**REQUIREMENT**: Using the listing below, copy exactly each line from the one that has "Here is are" through the one that has "Чтобы запустить проект"; omit the pictures.

**PROVIDED DATA**:

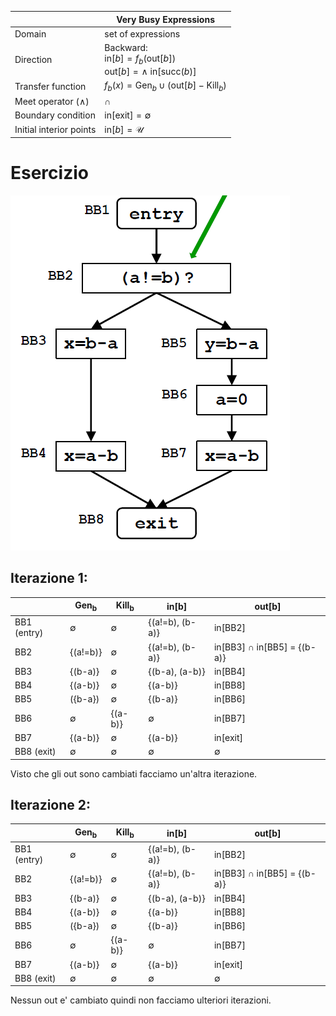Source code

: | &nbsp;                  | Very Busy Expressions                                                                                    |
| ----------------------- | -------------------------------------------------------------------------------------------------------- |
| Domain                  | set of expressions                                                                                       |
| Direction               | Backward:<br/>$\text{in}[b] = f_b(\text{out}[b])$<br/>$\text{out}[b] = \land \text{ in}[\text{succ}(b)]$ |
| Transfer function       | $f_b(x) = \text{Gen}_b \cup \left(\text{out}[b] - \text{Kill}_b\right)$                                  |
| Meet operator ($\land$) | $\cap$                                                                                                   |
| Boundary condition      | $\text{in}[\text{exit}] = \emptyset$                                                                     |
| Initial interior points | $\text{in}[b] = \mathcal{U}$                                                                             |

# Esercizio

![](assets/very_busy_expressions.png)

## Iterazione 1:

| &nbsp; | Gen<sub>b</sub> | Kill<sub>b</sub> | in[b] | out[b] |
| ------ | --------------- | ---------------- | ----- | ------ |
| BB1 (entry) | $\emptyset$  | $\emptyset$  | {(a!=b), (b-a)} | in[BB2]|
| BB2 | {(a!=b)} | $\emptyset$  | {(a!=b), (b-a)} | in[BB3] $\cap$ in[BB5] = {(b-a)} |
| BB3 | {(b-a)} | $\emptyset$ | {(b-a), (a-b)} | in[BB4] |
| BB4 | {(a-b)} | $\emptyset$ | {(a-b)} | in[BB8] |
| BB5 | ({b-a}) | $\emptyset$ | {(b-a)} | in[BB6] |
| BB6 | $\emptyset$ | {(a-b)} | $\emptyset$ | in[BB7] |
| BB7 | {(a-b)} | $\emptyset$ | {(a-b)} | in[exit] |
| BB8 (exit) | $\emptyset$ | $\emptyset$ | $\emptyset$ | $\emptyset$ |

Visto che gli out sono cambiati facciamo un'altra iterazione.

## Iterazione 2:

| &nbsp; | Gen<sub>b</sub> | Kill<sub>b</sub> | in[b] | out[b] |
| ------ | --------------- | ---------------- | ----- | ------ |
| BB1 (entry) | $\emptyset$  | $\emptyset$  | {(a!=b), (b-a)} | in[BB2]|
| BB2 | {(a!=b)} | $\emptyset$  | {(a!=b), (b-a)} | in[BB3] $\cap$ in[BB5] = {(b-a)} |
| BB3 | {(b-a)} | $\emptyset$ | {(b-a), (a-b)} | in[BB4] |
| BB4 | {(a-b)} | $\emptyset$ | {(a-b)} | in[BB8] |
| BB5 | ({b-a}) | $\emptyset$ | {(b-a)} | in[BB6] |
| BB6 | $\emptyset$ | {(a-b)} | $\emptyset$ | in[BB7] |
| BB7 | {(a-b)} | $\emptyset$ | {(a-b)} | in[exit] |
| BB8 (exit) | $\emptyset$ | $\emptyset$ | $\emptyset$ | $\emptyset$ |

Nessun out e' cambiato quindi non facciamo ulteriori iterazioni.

==

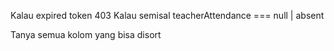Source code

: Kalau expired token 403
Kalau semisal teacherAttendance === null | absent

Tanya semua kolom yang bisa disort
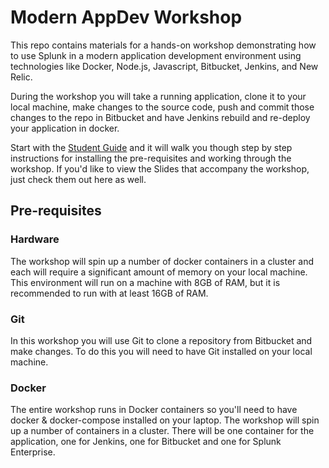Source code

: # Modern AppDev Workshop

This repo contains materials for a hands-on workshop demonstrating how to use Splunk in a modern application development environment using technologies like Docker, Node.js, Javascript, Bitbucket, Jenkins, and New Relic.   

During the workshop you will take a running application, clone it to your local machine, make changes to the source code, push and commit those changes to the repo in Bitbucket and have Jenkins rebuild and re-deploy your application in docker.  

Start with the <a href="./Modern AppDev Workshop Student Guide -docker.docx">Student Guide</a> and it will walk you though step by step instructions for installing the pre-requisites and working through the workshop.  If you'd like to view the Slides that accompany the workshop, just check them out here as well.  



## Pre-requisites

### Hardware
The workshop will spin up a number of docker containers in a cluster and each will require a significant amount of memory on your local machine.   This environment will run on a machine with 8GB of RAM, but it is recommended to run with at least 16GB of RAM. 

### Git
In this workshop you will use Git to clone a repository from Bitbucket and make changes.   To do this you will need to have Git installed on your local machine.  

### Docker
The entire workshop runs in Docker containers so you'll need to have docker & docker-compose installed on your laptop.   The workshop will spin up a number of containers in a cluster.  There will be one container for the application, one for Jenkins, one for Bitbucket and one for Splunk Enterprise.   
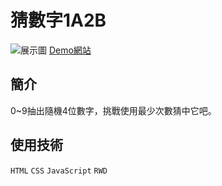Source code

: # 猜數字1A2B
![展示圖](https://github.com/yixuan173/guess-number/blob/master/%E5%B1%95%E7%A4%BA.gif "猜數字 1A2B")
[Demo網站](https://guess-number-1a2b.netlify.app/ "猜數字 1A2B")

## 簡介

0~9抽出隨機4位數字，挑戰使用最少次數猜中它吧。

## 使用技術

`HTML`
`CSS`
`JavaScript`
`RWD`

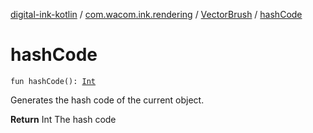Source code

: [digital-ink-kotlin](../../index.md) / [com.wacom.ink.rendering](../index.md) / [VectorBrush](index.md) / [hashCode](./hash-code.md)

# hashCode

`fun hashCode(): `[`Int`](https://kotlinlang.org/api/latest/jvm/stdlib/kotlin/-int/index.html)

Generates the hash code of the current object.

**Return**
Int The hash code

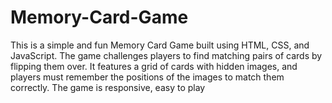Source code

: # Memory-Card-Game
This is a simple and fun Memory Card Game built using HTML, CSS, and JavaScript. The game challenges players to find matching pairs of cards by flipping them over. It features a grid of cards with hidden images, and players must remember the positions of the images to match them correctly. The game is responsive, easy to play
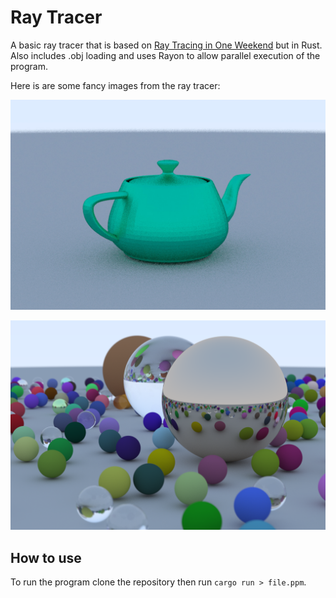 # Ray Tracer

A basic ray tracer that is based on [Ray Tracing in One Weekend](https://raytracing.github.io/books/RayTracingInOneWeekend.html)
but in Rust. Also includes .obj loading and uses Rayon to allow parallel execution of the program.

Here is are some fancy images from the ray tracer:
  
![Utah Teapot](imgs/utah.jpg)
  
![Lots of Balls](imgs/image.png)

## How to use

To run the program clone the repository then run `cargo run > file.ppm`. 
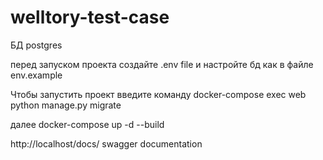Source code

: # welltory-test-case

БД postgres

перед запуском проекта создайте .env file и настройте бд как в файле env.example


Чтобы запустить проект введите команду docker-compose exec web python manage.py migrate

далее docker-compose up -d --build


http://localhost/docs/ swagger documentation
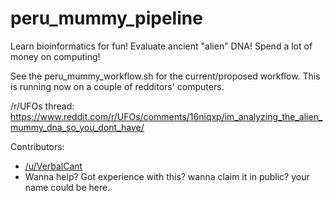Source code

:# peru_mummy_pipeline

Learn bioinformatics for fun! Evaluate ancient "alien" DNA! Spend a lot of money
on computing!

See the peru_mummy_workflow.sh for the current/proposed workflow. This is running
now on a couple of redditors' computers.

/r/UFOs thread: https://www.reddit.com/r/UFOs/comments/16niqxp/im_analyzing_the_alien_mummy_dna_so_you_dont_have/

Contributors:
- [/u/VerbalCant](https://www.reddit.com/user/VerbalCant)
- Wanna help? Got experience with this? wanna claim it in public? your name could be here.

**WRITTEN SOLUTION**:
Here is are some fancy images from the ray tracer:
  
![Utah Teapot](imgs/utah.jpg)
  
![Lots of Balls](imgs/image.png)

## How to use

To run the program clone the repository then run `cargo run > file.ppm`. 
Source code

: # welltory-test-case

БД postgres

перед запуском проекта создайте .env file и настройте бд как в файле env.example


Чтобы запустить проект введите команду docker-compose exec web python manage.py migrate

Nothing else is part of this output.